## Required action
Search the records for the string "https", and show each line where it appears.

## Listed records
BEGIN
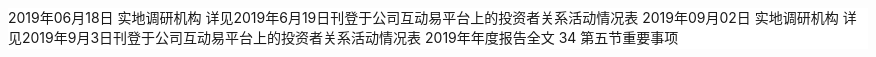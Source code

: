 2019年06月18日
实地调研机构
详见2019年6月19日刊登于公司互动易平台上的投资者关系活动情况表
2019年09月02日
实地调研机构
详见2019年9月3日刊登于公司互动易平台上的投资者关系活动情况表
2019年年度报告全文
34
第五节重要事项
END
BEGIN
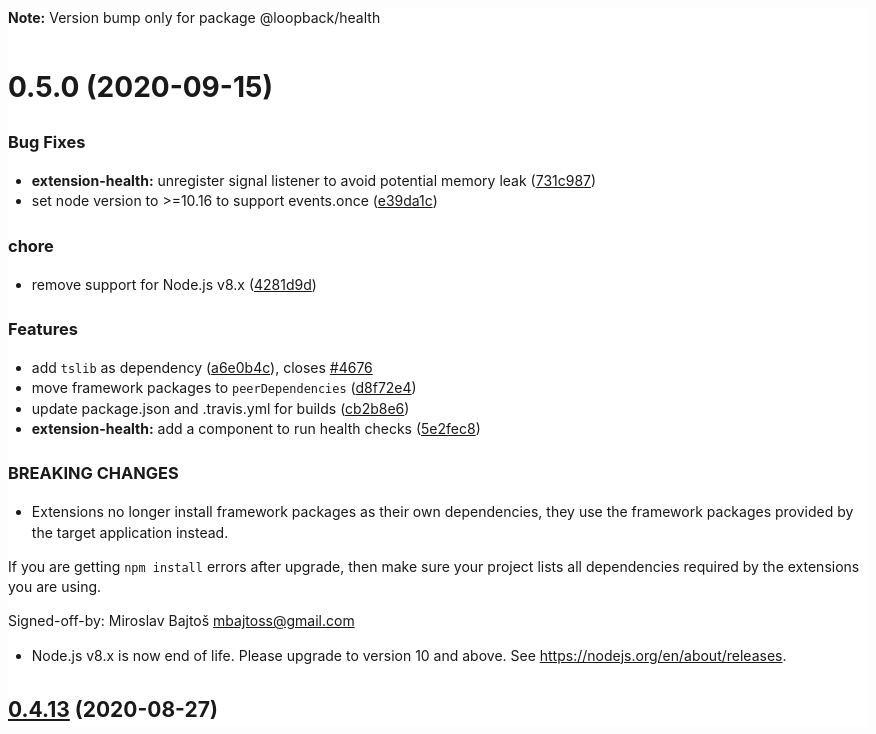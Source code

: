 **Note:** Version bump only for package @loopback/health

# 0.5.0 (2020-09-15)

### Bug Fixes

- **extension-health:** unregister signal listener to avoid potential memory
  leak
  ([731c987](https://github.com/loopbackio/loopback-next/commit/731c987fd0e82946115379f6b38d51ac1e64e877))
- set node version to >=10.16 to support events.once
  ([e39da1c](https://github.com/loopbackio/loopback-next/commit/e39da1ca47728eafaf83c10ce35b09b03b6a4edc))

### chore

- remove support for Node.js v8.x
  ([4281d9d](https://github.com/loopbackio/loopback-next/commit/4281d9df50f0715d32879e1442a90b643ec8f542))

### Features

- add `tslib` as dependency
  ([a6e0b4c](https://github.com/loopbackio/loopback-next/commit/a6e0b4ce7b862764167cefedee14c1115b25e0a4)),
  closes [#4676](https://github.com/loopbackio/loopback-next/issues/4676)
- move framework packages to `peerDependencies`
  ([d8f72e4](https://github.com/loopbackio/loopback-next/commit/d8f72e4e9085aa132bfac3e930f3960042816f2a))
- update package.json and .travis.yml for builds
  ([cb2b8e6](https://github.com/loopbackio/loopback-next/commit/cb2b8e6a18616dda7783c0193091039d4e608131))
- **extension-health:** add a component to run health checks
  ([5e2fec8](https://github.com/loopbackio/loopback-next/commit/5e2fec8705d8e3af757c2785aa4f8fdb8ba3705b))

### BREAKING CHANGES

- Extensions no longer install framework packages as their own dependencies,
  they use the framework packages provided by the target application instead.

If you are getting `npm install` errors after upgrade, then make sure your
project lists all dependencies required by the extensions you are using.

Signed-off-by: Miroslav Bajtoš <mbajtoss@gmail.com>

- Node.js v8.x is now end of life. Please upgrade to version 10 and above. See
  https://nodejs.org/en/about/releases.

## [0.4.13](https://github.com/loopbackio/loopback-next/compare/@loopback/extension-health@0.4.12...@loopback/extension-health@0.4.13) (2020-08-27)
END
## Expected answer
  ([731c987](https://github.com/loopbackio/loopback-next/commit/731c987fd0e82946115379f6b38d51ac1e64e877))
  ([e39da1c](https://github.com/loopbackio/loopback-next/commit/e39da1ca47728eafaf83c10ce35b09b03b6a4edc))
  ([4281d9d](https://github.com/loopbackio/loopback-next/commit/4281d9df50f0715d32879e1442a90b643ec8f542))
  ([a6e0b4c](https://github.com/loopbackio/loopback-next/commit/a6e0b4ce7b862764167cefedee14c1115b25e0a4)),
  closes [#4676](https://github.com/loopbackio/loopback-next/issues/4676)
  ([d8f72e4](https://github.com/loopbackio/loopback-next/commit/d8f72e4e9085aa132bfac3e930f3960042816f2a))
  ([cb2b8e6](https://github.com/loopbackio/loopback-next/commit/cb2b8e6a18616dda7783c0193091039d4e608131))
  ([5e2fec8](https://github.com/loopbackio/loopback-next/commit/5e2fec8705d8e3af757c2785aa4f8fdb8ba3705b))
  https://nodejs.org/en/about/releases.
## [0.4.13](https://github.com/loopbackio/loopback-next/compare/@loopback/extension-health@0.4.12...@loopback/extension-health@0.4.13) (2020-08-27)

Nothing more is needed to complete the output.